Het werk op vier middelbare scholen

Het HoPe onderwijsprogramma van 2020 heeft zich in rap tempo moeten aanpassen aan de coronacrisis. Er is een digitaal lesprogramma ontwikkeld met speciale aandacht voor cursussen voor docenten en schooldirecteuren. Leerlingen op afgelegen plekken zonder internetverbinding worden voorzien van lesmateriaal en krijgen regelmatig begeleiding ter plekke. HoPe heeft weer laten zien dat het zich niet uit het veld laat slaan door noodsituaties. 

Hier belichten we het werk van HoPe in 2020 op vier middelbare scholen. Het gaat om scholen voor leerlingen die te ver weg wonen om er elke dag naar toe te kunnen gaan. Op drie scholen geldt de Alternancia methode. Dat wil zeggen dat de leerlingen in twee groepen worden verdeeld en om de beurt twee voltallige weken, inclusief de weekenden, op de scholen verblijven. De andere twee weken zijn ze thuis om hun families te helpen met het werk op het land en het vee. Met de vierde school is HoPe al jaren goed bekend. Het betreft de middelbare school van Patacancha en de Albergüe waar leerlingen het hele schooljaar door van maandag tot vrijdag verblijven.

De resultaten van het afgelopen jaar werden in januari openbaar gemaakt. Tijdens een latere bijeenkomst werd vermeld dat het niveau van het onderwijs op Alternancia scholen landelijk was gedaald, maar dat dat niet het geval was voor de drie scholen onder toezicht van HoPe.

Het onderwijsprogramma is breed opgezet met aandacht voor geactualiseerd digitaal lesmateriaal, de ontwikkeling van een gedegen wettelijk verplicht jaarplan, virtuele cursussen voor docenten en schooldirecteuren, en doorlopende professionele begeleiding. Vanwege de aard van de scholen wordt er extra aandacht besteed aan het samenleven met elkaar, het creëren van een veilige plek ver van huis. Er is ruimte gemaakt voor feedback, delen van ervaringen en evalueren. 

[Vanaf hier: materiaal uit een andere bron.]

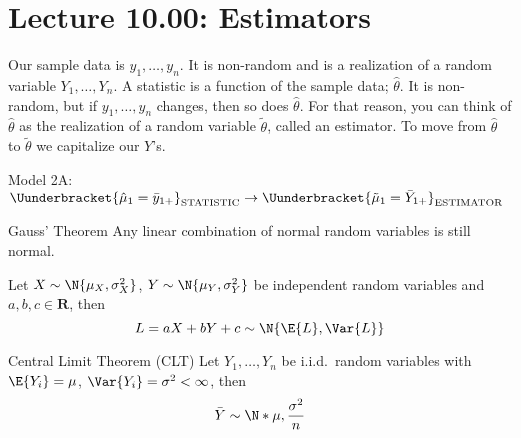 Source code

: \section{Lecture 10.00: Estimators}
Our sample data is $ y_1,\ldots,y_n $.
It is non-random and is a realization of a random
variable $ Y_1,\ldots,Y_n $. A statistic is a function
of the sample data; $ \hat{\theta} $. It is non-random,
but if $ y_1,\ldots,y_n $ changes, then so does $ \hat{\theta} $.
For that reason, you can think of $ \hat{\theta} $
as the realization of a random variable $ \tilde{\theta} $,
called an estimator. To move from $ \hat{\theta} $
to $ \tilde{\theta} $ we capitalize our $ Y $'s.

\begin{Example}{}{}
    Model 2A\@:
    $ \displaystyle \Uunderbracket{\hat{\mu}_1=\bar{y}_{1+}}_{\text{STATISTIC}}\to
        \Uunderbracket{\tilde{\mu}_1=\bar{Y}_{1+}}_{\text{ESTIMATOR}} $
\end{Example}
\begin{Theorem}{Gauss' Theorem}{}
    Any linear combination of normal random variables is still normal.
\end{Theorem}
\begin{Example}{}{}
    Let $ X\sim\N{\mu_X,\sigma_X^2} $, $ Y \sim \N{\mu_Y,\sigma^2_Y} $
    be independent random variables and $ a,b,c\in\mathbf{R} $, then
    \[ L=aX+bY+c\sim\N{\E{L},\Var{L}} \]
\end{Example}
\begin{Theorem}{Central Limit Theorem (CLT)}{}
    Let $ Y_1,\ldots,Y_n $ be i.i.d.\ random variables with
    $ \E{Y_i}=\mu $, $ \Var{Y_i}=\sigma^2<\infty $, then
    \[ \bar{Y} \sim \N*{\mu,\frac{\sigma^2}{n}} \]
\end{Theorem}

Het is gelukt om 299 Alternancia leerlingen, ongeveer 88% van het totaal, het hele schooljaar door te begeleiden. Bij de Albergüe geldt dat voor 121 leerlingen, oftewel 76%.

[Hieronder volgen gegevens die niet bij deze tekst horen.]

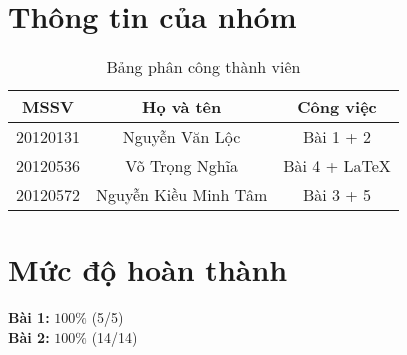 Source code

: \section{Thông tin của nhóm}
\begin{table}[H]
\begin{center}
\begin{tabular}{|c|c|c|}
\hline 
MSSV & Họ và tên & Công việc \\ 
\hline 
20120131 & Nguyễn Văn Lộc & Bài 1 + 2 \\ 
\hline 
20120536 & Võ Trọng Nghĩa & Bài 4 + \LaTeX \\ 
\hline 
20120572 & Nguyễn Kiều Minh Tâm & Bài 3 + 5 \\ 
\hline 
\end{tabular}
\caption{Bảng phân công thành viên} 
\end{center}
\end{table}

\section{Mức độ hoàn thành}
\textbf{Bài 1:} $100\%$ (5/5)\\
\textbf{Bài 2:} $100\%$ (14/14)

Het nationale curriculum is leidraad, maar er is daarnaast ruimte gemaakt voor de plaatselijk cultuur en de lokale behoeftes van de leerlingen. Dat houdt in dat bijvoorbeeld ook landbouw en veeteelt op het lesprogramma staan. Daarnaast worden de leerlingen begeleid bij het opzetten van bedrijfsplannen. 

Huisbezoek is ook onderdeel van het programma. Docenten krijgen hierdoor een indruk van de thuissituatie en eventuele problematiek. Vooral wordt er gelet op tekenen van huiselijk geweld, een probleem in veel gezinnen. Het is een thema dat verder aandacht krijgt in workshops met de gemeenschap.

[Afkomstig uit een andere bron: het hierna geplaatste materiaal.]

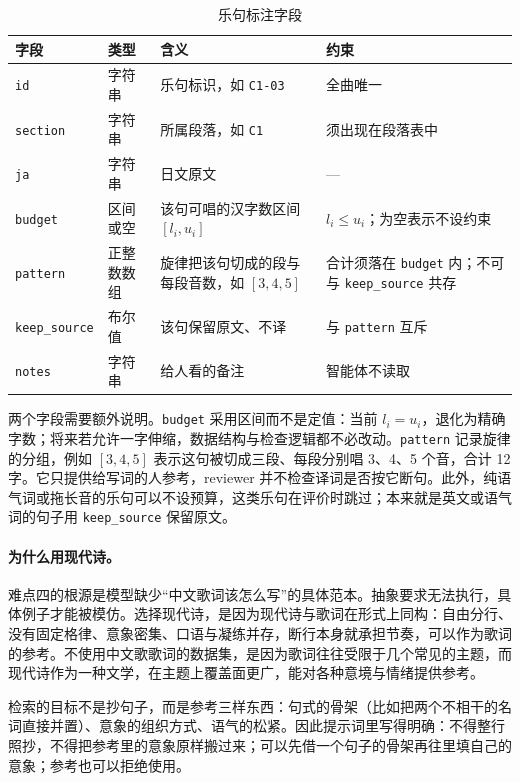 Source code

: \documentclass[12pt, a4paper]{ctexart}
\numberwithin{table}{section}
\numberwithin{figure}{section}
\begin{document}
\begin{table}[htbp]
  \centering
  \small
  \caption{乐句标注字段}
  \label{tab:budget-fields}
  \begin{tabular}{p{}p{}p{}p{}}
    \toprule
    字段 & 类型 & 含义 & 约束 \\
    \midrule
    \texttt{id} & 字符串 & 乐句标识，如 \texttt{C1-03} & 全曲唯一 \\
    \texttt{section} & 字符串 & 所属段落，如 \texttt{C1} & 须出现在段落表中 \\
    \texttt{ja} & 字符串 & 日文原文 & — \\
    \texttt{budget} & 区间或空 & 该句可唱的汉字数区间 $[l_i,u_i]$ & $l_i \le u_i$；为空表示不设约束 \\
    \texttt{pattern} & 正整数数组 & 旋律把该句切成的段与每段音数，如 $[3,4,5]$ & 合计须落在 \texttt{budget} 内；不可与 \texttt{keep\_source} 共存 \\
    \texttt{keep\_source} & 布尔值 & 该句保留原文、不译 & 与 \texttt{pattern} 互斥 \\
    \texttt{notes} & 字符串 & 给人看的备注 & 智能体不读取 \\
    \bottomrule
  \end{tabular}
\end{table}

两个字段需要额外说明。\texttt{budget} 采用区间而不是定值：当前 $l_i=u_i$，退化为精确字数；将来若允许一字伸缩，数据结构与检查逻辑都不必改动。\texttt{pattern} 记录旋律的分组，例如 $[3,4,5]$ 表示这句被切成三段、每段分别唱 3、4、5 个音，合计 12 字。它只提供给写词的人参考，reviewer 并不检查译词是否按它断句。此外，纯语气词或拖长音的乐句可以不设预算，这类乐句在评价时跳过；本来就是英文或语气词的句子用 \texttt{keep\_source} 保留原文。


\paragraph{为什么用现代诗。}
难点四的根源是模型缺少“中文歌词该怎么写”的具体范本。抽象要求无法执行，具体例子才能被模仿。选择现代诗，是因为现代诗与歌词在形式上同构：自由分行、没有固定格律、意象密集、口语与凝练并存，断行本身就承担节奏，可以作为歌词的参考。不使用中文歌歌词的数据集，是因为歌词往往受限于几个常见的主题，而现代诗作为一种文学，在主题上覆盖面更广，能对各种意境与情绪提供参考。

检索的目标不是抄句子，而是参考三样东西：句式的骨架（比如把两个不相干的名词直接并置）、意象的组织方式、语气的松紧。因此提示词里写得明确：不得整行照抄，不得把参考里的意象原样搬过来；可以先借一个句子的骨架再往里填自己的意象；参考也可以拒绝使用。
\end{document}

Er wordt ook gelet op de verschillen in prestaties van en behoefte aan ondersteuning bij mannelijke en vrouwelijke leerlingen. Hierbij valt het op dat 24% van de jongens en maar 5% van de meisjes van Alternancia-scholen extra tijd nodig heeft om de gewenste eindresultaten te behalen. Bij de Albergüe is het verschil veel kleiner: 28% van de jongens en 23% van de meisjes. Maar ook hier is er een verschil. Laten we op zoek gaan naar een verklaring!